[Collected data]

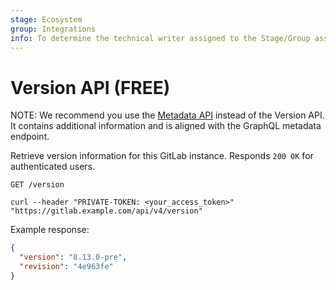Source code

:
 ```yaml
---
stage: Ecosystem
group: Integrations
info: To determine the technical writer assigned to the Stage/Group associated with this page, see https://about.gitlab.com/handbook/engineering/ux/technical-writing/#assignments
---
```


# Version API **(FREE)**

NOTE:
We recommend you use the [Metadata API](metadata.md) instead of the Version API.
It contains additional information and is aligned with the GraphQL metadata endpoint.

Retrieve version information for this GitLab instance. Responds `200 OK` for
authenticated users.

```plaintext
GET /version
```

```shell
curl --header "PRIVATE-TOKEN: <your_access_token>" "https://gitlab.example.com/api/v4/version"
```

Example response:

```json
{
  "version": "8.13.0-pre",
  "revision": "4e963fe"
}
```
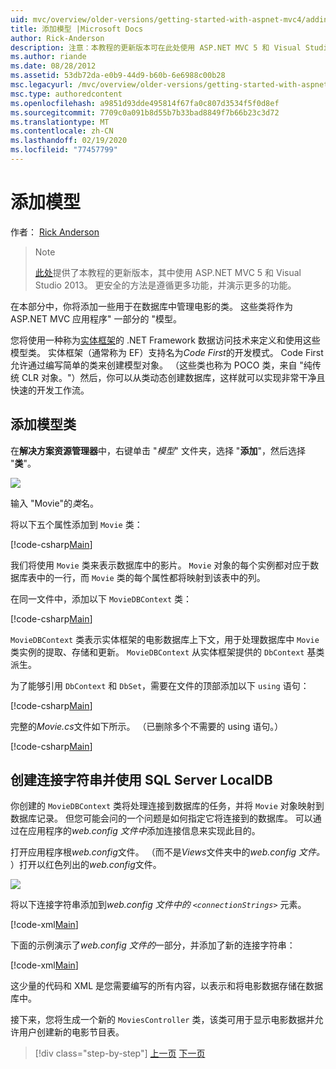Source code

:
 ```yaml
---
uid: mvc/overview/older-versions/getting-started-with-aspnet-mvc4/adding-a-model
title: 添加模型 |Microsoft Docs
author: Rick-Anderson
description: 注意：本教程的更新版本可在此处使用 ASP.NET MVC 5 和 Visual Studio 2013。 更安全、更简单的操作和演示 。
ms.author: riande
ms.date: 08/28/2012
ms.assetid: 53db72da-e0b9-44d9-b60b-6e6988c00b28
msc.legacyurl: /mvc/overview/older-versions/getting-started-with-aspnet-mvc4/adding-a-model
msc.type: authoredcontent
ms.openlocfilehash: a9851d93dde495814f67fa0c807d3534f5f0d8ef
ms.sourcegitcommit: 7709c0a091b8d55b7b33bad8849f7b66b23c3d72
ms.translationtype: MT
ms.contentlocale: zh-CN
ms.lasthandoff: 02/19/2020
ms.locfileid: "77457799"
---
```

# <a name="adding-a-model"></a>添加模型

作者： [Rick Anderson](https://twitter.com/RickAndMSFT)

> > [!NOTE]
> > [此处](../../getting-started/introduction/getting-started.md)提供了本教程的更新版本，其中使用 ASP.NET MVC 5 和 Visual Studio 2013。 更安全的方法是遵循更多功能，并演示更多的功能。

在本部分中，你将添加一些用于在数据库中管理电影的类。 这些类将作为 ASP.NET MVC 应用程序&quot; 一部分的 &quot;模型。

您将使用一种称为[实体框架](https://msdn.microsoft.com/library/bb399572(VS.110).aspx)的 .NET Framework 数据访问技术来定义和使用这些模型类。 实体框架（通常称为 EF）支持名为*Code First*的开发模式。 Code First 允许通过编写简单的类来创建模型对象。 （这些类也称为 POCO 类，来自 &quot;纯传统 CLR 对象。&quot;）然后，你可以从类动态创建数据库，这样就可以实现非常干净且快速的开发工作流。

## <a name="adding-model-classes"></a>添加模型类

在**解决方案资源管理器**中，右键单击 "*模型*" 文件夹，选择 "**添加**"，然后选择 "**类**"。

![](adding-a-model/_static/image1.png)

输入 &quot;Movie&quot;的*类*名。

将以下五个属性添加到 `Movie` 类：

[!code-csharp[Main](adding-a-model/samples/sample1.cs)]

我们将使用 `Movie` 类来表示数据库中的影片。 `Movie` 对象的每个实例都对应于数据库表中的一行，而 `Movie` 类的每个属性都将映射到该表中的列。

在同一文件中，添加以下 `MovieDBContext` 类：

[!code-csharp[Main](adding-a-model/samples/sample2.cs)]

`MovieDBContext` 类表示实体框架的电影数据库上下文，用于处理数据库中 `Movie` 类实例的提取、存储和更新。 `MovieDBContext` 从实体框架提供的 `DbContext` 基类派生。

为了能够引用 `DbContext` 和 `DbSet`，需要在文件的顶部添加以下 `using` 语句：

[!code-csharp[Main](adding-a-model/samples/sample3.cs)]

完整的*Movie.cs*文件如下所示。 （已删除多个不需要的 using 语句。）

[!code-csharp[Main](adding-a-model/samples/sample4.cs)]

## <a name="creating-a-connection-string-and-working-with-sql-server-localdb"></a>创建连接字符串并使用 SQL Server LocalDB

你创建的 `MovieDBContext` 类将处理连接到数据库的任务，并将 `Movie` 对象映射到数据库记录。 但您可能会问的一个问题是如何指定它将连接到的数据库。 可以通过在应用程序的*web.config 文件中*添加连接信息来实现此目的。

打开应用程序根*web.config*文件。 （而不是*Views*文件夹中的*web.config 文件。* ）打开以红色列出的*web.config*文件。

![](adding-a-model/_static/image2.png)

将以下连接字符串添加到*web.config 文件中的 `<connectionStrings>`* 元素。

[!code-xml[Main](adding-a-model/samples/sample5.xml)]

下面的示例演示了*web.config 文件的*一部分，并添加了新的连接字符串：

[!code-xml[Main](adding-a-model/samples/sample6.xml?highlight=6-9)]

这少量的代码和 XML 是您需要编写的所有内容，以表示和将电影数据存储在数据库中。

接下来，您将生成一个新的 `MoviesController` 类，该类可用于显示电影数据并允许用户创建新的电影节目表。

> [!div class="step-by-step"]
> [上一页](adding-a-view.md)
> [下一页](accessing-your-models-data-from-a-controller.md)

• [Task details]
Only the lines from the one containing "这少量的代码和 XML 是您需要编写的所有内容，以表示和将电影数据存储在数据库中。" through the end of the records above belong in the output, each exactly as it stands, both ends included.

• [Exercise solution]
这少量的代码和 XML 是您需要编写的所有内容，以表示和将电影数据存储在数据库中。

接下来，您将生成一个新的 `MoviesController` 类，该类可用于显示电影数据并允许用户创建新的电影节目表。

> [!div class="step-by-step"]
> [上一页](adding-a-view.md)
> [下一页](accessing-your-models-data-from-a-controller.md)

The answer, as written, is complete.